Thinking on this issue, as I tend to do a lot, I have realized that the separation I feel from society is largely due to my “invisible diseases” and people’s lack of understanding. I was abused and neglected as a child. It wasn’t until I started with my current therapist, at the age of 24, that I realized I was a victim of child abuse. She had said it in such a matter-of-fact manner, without judgment or uncertainty, I was stunned. At first I wanted to correct her, explain that while I had watched my parents fight and hurt one another they had never done so to me. I was never hit (aside from spankings, which were perhaps overly done during times due to young parent frustrations, that were all the rage when I was being brought up) or locked in dark closets when I was bad. I was never forced to drink soap or had a bone broken. Instead my spirit and heart were tormented.

Every day I was reminded that I would never be loved unconditionally, that I caused more problems then I was worth, that I would never amount to anything, and that I would never be able to do anything right. When these messages weren’t being drilled into my psyche, I might as well have not existed. I was not allowed to leave the house, or have outside activities. I quickly lost every friend I gained because my parents didn’t approve. My school participation was regarded without care, and no extracurriculars were allowed for numerous reason: we didn’t have money, I was too fat, I had no talent, I wasn’t attractive or friendly, I didn’t possess the right skills and I was able to learn, I didn’t make my parents believe I wanted it enough or I had forgotten to clean my room earlier in the week. It didn’t matter the reason really, the result was a life indoors with only the television for company.

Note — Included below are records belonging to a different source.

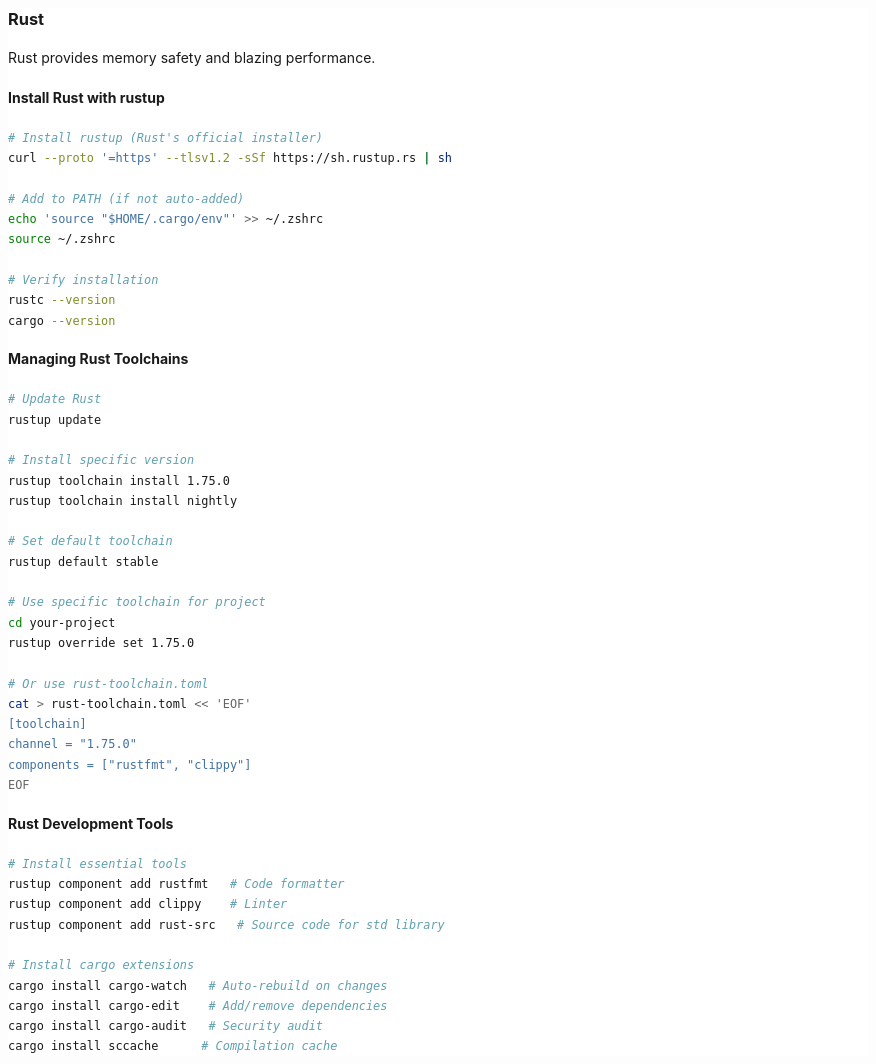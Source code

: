### Rust

Rust provides memory safety and blazing performance.

#### Install Rust with rustup
```bash
# Install rustup (Rust's official installer)
curl --proto '=https' --tlsv1.2 -sSf https://sh.rustup.rs | sh

# Add to PATH (if not auto-added)
echo 'source "$HOME/.cargo/env"' >> ~/.zshrc
source ~/.zshrc

# Verify installation
rustc --version
cargo --version
```

#### Managing Rust Toolchains
```bash
# Update Rust
rustup update

# Install specific version
rustup toolchain install 1.75.0
rustup toolchain install nightly

# Set default toolchain
rustup default stable

# Use specific toolchain for project
cd your-project
rustup override set 1.75.0

# Or use rust-toolchain.toml
cat > rust-toolchain.toml << 'EOF'
[toolchain]
channel = "1.75.0"
components = ["rustfmt", "clippy"]
EOF
```

#### Rust Development Tools
```bash
# Install essential tools
rustup component add rustfmt   # Code formatter
rustup component add clippy    # Linter
rustup component add rust-src   # Source code for std library

# Install cargo extensions
cargo install cargo-watch   # Auto-rebuild on changes
cargo install cargo-edit    # Add/remove dependencies
cargo install cargo-audit   # Security audit
cargo install sccache      # Compilation cache
```
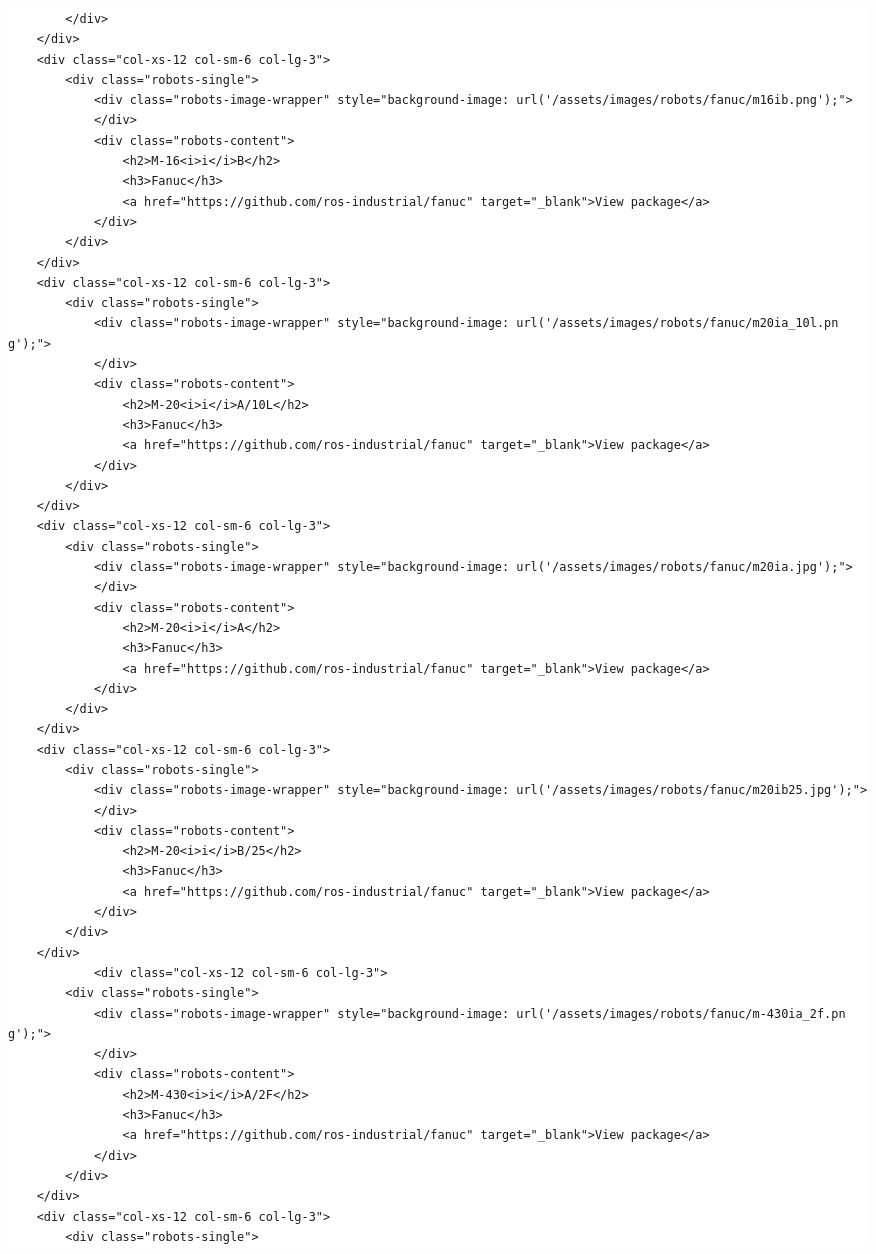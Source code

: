 			</div>
		</div>
		<div class="col-xs-12 col-sm-6 col-lg-3">
			<div class="robots-single">
				<div class="robots-image-wrapper" style="background-image: url('/assets/images/robots/fanuc/m16ib.png');">
				</div>
				<div class="robots-content">
					<h2>M-16<i>i</i>B</h2>
					<h3>Fanuc</h3>
					<a href="https://github.com/ros-industrial/fanuc" target="_blank">View package</a>
				</div>
			</div>
		</div>
		<div class="col-xs-12 col-sm-6 col-lg-3">
			<div class="robots-single">
				<div class="robots-image-wrapper" style="background-image: url('/assets/images/robots/fanuc/m20ia_10l.png');">
				</div>
				<div class="robots-content">
					<h2>M-20<i>i</i>A/10L</h2>
					<h3>Fanuc</h3>
					<a href="https://github.com/ros-industrial/fanuc" target="_blank">View package</a>
				</div>
			</div>
		</div>
		<div class="col-xs-12 col-sm-6 col-lg-3">
			<div class="robots-single">
				<div class="robots-image-wrapper" style="background-image: url('/assets/images/robots/fanuc/m20ia.jpg');">
				</div>
				<div class="robots-content">
					<h2>M-20<i>i</i>A</h2>
					<h3>Fanuc</h3>
					<a href="https://github.com/ros-industrial/fanuc" target="_blank">View package</a>
				</div>
			</div>
		</div>
		<div class="col-xs-12 col-sm-6 col-lg-3">
			<div class="robots-single">
				<div class="robots-image-wrapper" style="background-image: url('/assets/images/robots/fanuc/m20ib25.jpg');">
				</div>
				<div class="robots-content">
					<h2>M-20<i>i</i>B/25</h2>
					<h3>Fanuc</h3>
					<a href="https://github.com/ros-industrial/fanuc" target="_blank">View package</a>
				</div>
			</div>
		</div>
                <div class="col-xs-12 col-sm-6 col-lg-3">
			<div class="robots-single">
				<div class="robots-image-wrapper" style="background-image: url('/assets/images/robots/fanuc/m-430ia_2f.png');">
				</div>
				<div class="robots-content">
					<h2>M-430<i>i</i>A/2F</h2>
					<h3>Fanuc</h3>
					<a href="https://github.com/ros-industrial/fanuc" target="_blank">View package</a>
				</div>
			</div>
		</div>
		<div class="col-xs-12 col-sm-6 col-lg-3">
			<div class="robots-single">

I realize, now, that this is abuse. I spent years feeling I was simply crazy. There was something wrong with me. I couldn’t function in society because I was mentally insane, and therefore I was useless and deserved to die. I was not worth the air that I breathe. After all, my life wasn’t bad. I didn’t get abused (which in my mind constituted physical or sexual), I had food, I got to watch TV whenever I wanted, both of my parents were still around. Yes, I had watched the extensive domestic violence within my household for several years, but there are others who have seen so much, why then wasn’t I able to get past it? Insanity, pure and simple. Children are often given seminars about abuse, but these seminars focus on the sexual and physical side. The symptoms of mental and emotional abuse are never really addressed. Even teachers, doctors, social workers are taught in a way to focus on the sexual and physical side. Someone like me, who was abused in a very minority way, is left undetected and without help.

The realization that I am not crazy and I was abused is astonishing. I have hope for the first time in as long as I can remember. I feel like I can beat this thing. I was abused and now, with the right treatment, I will return as a functioning member of society. I no longer believe that I am unworthy, just that I lived in a world that taught me that I was, and slowly, but surely, I will start to see the truth beneath all the lies. Abuse of this caliber is just as crippling as physical or sexual, only people cannot use their eyes to see our scars. Instead, most of the time we suffer alone taking the responsibility and blame onto ourselves. We do not see someone who has risen from adversity or survived, but only someone who is wrong, shameful, and worthless. Not only do the people we encounter not understand our disease, we do not understand it. If one were in full body case, then others would not expect them to “do it anyway” if it hurt. One would not be told they are faking it, or to get over the anguish. The injured would be given understanding, acceptance, and plenty of time to heal. Those of us with “invisible diseases” have to remember that we are deserving of the same. Just because we cannot see the barriers, and others do not understand, does not mean we need or deserve anything less.